* **Work instructions**
Every entry should be returned exactly. Omit none of them.

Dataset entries
——
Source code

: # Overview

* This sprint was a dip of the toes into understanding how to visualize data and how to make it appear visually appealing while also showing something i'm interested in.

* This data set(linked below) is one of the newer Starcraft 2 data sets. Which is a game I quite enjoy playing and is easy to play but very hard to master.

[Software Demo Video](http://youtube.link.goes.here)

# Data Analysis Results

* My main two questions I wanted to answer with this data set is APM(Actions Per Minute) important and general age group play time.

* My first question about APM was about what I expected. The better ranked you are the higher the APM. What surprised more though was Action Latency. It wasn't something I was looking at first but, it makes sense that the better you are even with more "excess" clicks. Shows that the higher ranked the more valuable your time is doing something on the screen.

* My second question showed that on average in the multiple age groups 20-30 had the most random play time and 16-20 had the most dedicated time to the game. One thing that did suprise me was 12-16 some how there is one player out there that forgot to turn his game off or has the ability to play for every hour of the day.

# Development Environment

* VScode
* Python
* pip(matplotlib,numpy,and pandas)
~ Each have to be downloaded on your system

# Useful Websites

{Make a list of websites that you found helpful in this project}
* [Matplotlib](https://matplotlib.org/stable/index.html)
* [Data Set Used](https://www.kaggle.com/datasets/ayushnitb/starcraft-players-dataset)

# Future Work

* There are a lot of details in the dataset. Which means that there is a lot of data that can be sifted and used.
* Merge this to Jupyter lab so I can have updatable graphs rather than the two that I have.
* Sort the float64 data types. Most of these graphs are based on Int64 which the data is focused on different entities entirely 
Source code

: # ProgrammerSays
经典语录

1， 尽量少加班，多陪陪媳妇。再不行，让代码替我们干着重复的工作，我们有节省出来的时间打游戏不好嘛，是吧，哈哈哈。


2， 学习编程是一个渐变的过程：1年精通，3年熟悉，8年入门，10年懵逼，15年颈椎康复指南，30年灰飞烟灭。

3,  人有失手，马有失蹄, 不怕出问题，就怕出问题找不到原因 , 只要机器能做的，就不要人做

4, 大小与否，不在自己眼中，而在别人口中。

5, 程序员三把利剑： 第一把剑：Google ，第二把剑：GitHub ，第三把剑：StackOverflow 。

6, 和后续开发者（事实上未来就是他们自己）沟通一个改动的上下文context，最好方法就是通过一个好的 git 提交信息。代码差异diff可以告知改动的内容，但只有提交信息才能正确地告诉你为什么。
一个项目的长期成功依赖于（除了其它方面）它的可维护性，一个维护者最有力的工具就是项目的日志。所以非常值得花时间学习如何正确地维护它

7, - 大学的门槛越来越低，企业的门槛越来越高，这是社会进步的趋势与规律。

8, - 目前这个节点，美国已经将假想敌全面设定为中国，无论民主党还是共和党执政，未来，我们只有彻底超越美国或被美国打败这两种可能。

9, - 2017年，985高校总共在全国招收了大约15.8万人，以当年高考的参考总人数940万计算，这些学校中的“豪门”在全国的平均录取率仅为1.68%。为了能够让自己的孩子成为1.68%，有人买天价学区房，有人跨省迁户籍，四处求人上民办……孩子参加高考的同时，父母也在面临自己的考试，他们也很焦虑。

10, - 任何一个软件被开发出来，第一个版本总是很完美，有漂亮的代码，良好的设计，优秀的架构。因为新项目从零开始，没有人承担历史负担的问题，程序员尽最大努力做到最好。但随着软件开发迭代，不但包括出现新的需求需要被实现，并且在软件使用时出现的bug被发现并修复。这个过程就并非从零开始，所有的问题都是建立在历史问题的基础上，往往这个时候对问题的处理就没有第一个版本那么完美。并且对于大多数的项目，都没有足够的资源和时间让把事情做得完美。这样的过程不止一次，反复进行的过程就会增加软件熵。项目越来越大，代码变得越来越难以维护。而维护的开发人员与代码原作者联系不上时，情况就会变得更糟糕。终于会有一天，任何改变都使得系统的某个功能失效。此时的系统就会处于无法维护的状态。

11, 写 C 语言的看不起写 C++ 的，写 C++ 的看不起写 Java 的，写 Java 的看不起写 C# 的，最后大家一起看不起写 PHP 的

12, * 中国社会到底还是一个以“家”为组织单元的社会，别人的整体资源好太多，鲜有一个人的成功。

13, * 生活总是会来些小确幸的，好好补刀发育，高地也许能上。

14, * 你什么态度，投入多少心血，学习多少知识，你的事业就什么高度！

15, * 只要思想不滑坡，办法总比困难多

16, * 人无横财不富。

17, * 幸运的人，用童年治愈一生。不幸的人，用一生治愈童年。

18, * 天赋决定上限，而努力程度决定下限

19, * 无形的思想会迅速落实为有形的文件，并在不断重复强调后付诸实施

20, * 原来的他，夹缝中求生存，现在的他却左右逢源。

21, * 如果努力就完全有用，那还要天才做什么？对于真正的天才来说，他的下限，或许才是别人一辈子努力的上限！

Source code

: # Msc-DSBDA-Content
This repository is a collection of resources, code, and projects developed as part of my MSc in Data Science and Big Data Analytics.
——
* **Exercise result**
Source code

: # Overview

* This sprint was a dip of the toes into understanding how to visualize data and how to make it appear visually appealing while also showing something i'm interested in.

* This data set(linked below) is one of the newer Starcraft 2 data sets. Which is a game I quite enjoy playing and is easy to play but very hard to master.

[Software Demo Video](http://youtube.link.goes.here)

# Data Analysis Results

* My main two questions I wanted to answer with this data set is APM(Actions Per Minute) important and general age group play time.

* My first question about APM was about what I expected. The better ranked you are the higher the APM. What surprised more though was Action Latency. It wasn't something I was looking at first but, it makes sense that the better you are even with more "excess" clicks. Shows that the higher ranked the more valuable your time is doing something on the screen.

* My second question showed that on average in the multiple age groups 20-30 had the most random play time and 16-20 had the most dedicated time to the game. One thing that did suprise me was 12-16 some how there is one player out there that forgot to turn his game off or has the ability to play for every hour of the day.

# Development Environment

* VScode
* Python
* pip(matplotlib,numpy,and pandas)
~ Each have to be downloaded on your system

# Useful Websites

{Make a list of websites that you found helpful in this project}
* [Matplotlib](https://matplotlib.org/stable/index.html)
* [Data Set Used](https://www.kaggle.com/datasets/ayushnitb/starcraft-players-dataset)

# Future Work

* There are a lot of details in the dataset. Which means that there is a lot of data that can be sifted and used.
* Merge this to Jupyter lab so I can have updatable graphs rather than the two that I have.
* Sort the float64 data types. Most of these graphs are based on Int64 which the data is focused on different entities entirely 
Source code

: # ProgrammerSays
经典语录

1， 尽量少加班，多陪陪媳妇。再不行，让代码替我们干着重复的工作，我们有节省出来的时间打游戏不好嘛，是吧，哈哈哈。


2， 学习编程是一个渐变的过程：1年精通，3年熟悉，8年入门，10年懵逼，15年颈椎康复指南，30年灰飞烟灭。

3,  人有失手，马有失蹄, 不怕出问题，就怕出问题找不到原因 , 只要机器能做的，就不要人做

4, 大小与否，不在自己眼中，而在别人口中。

5, 程序员三把利剑： 第一把剑：Google ，第二把剑：GitHub ，第三把剑：StackOverflow 。

6, 和后续开发者（事实上未来就是他们自己）沟通一个改动的上下文context，最好方法就是通过一个好的 git 提交信息。代码差异diff可以告知改动的内容，但只有提交信息才能正确地告诉你为什么。
一个项目的长期成功依赖于（除了其它方面）它的可维护性，一个维护者最有力的工具就是项目的日志。所以非常值得花时间学习如何正确地维护它

7, - 大学的门槛越来越低，企业的门槛越来越高，这是社会进步的趋势与规律。

8, - 目前这个节点，美国已经将假想敌全面设定为中国，无论民主党还是共和党执政，未来，我们只有彻底超越美国或被美国打败这两种可能。

9, - 2017年，985高校总共在全国招收了大约15.8万人，以当年高考的参考总人数940万计算，这些学校中的“豪门”在全国的平均录取率仅为1.68%。为了能够让自己的孩子成为1.68%，有人买天价学区房，有人跨省迁户籍，四处求人上民办……孩子参加高考的同时，父母也在面临自己的考试，他们也很焦虑。

10, - 任何一个软件被开发出来，第一个版本总是很完美，有漂亮的代码，良好的设计，优秀的架构。因为新项目从零开始，没有人承担历史负担的问题，程序员尽最大努力做到最好。但随着软件开发迭代，不但包括出现新的需求需要被实现，并且在软件使用时出现的bug被发现并修复。这个过程就并非从零开始，所有的问题都是建立在历史问题的基础上，往往这个时候对问题的处理就没有第一个版本那么完美。并且对于大多数的项目，都没有足够的资源和时间让把事情做得完美。这样的过程不止一次，反复进行的过程就会增加软件熵。项目越来越大，代码变得越来越难以维护。而维护的开发人员与代码原作者联系不上时，情况就会变得更糟糕。终于会有一天，任何改变都使得系统的某个功能失效。此时的系统就会处于无法维护的状态。

11, 写 C 语言的看不起写 C++ 的，写 C++ 的看不起写 Java 的，写 Java 的看不起写 C# 的，最后大家一起看不起写 PHP 的

12, * 中国社会到底还是一个以“家”为组织单元的社会，别人的整体资源好太多，鲜有一个人的成功。

13, * 生活总是会来些小确幸的，好好补刀发育，高地也许能上。

14, * 你什么态度，投入多少心血，学习多少知识，你的事业就什么高度！

15, * 只要思想不滑坡，办法总比困难多

16, * 人无横财不富。

17, * 幸运的人，用童年治愈一生。不幸的人，用一生治愈童年。

18, * 天赋决定上限，而努力程度决定下限

19, * 无形的思想会迅速落实为有形的文件，并在不断重复强调后付诸实施

20, * 原来的他，夹缝中求生存，现在的他却左右逢源。

21, * 如果努力就完全有用，那还要天才做什么？对于真正的天才来说，他的下限，或许才是别人一辈子努力的上限！

Source code

: # Msc-DSBDA-Content
This repository is a collection of resources, code, and projects developed as part of my MSc in Data Science and Big Data Analytics.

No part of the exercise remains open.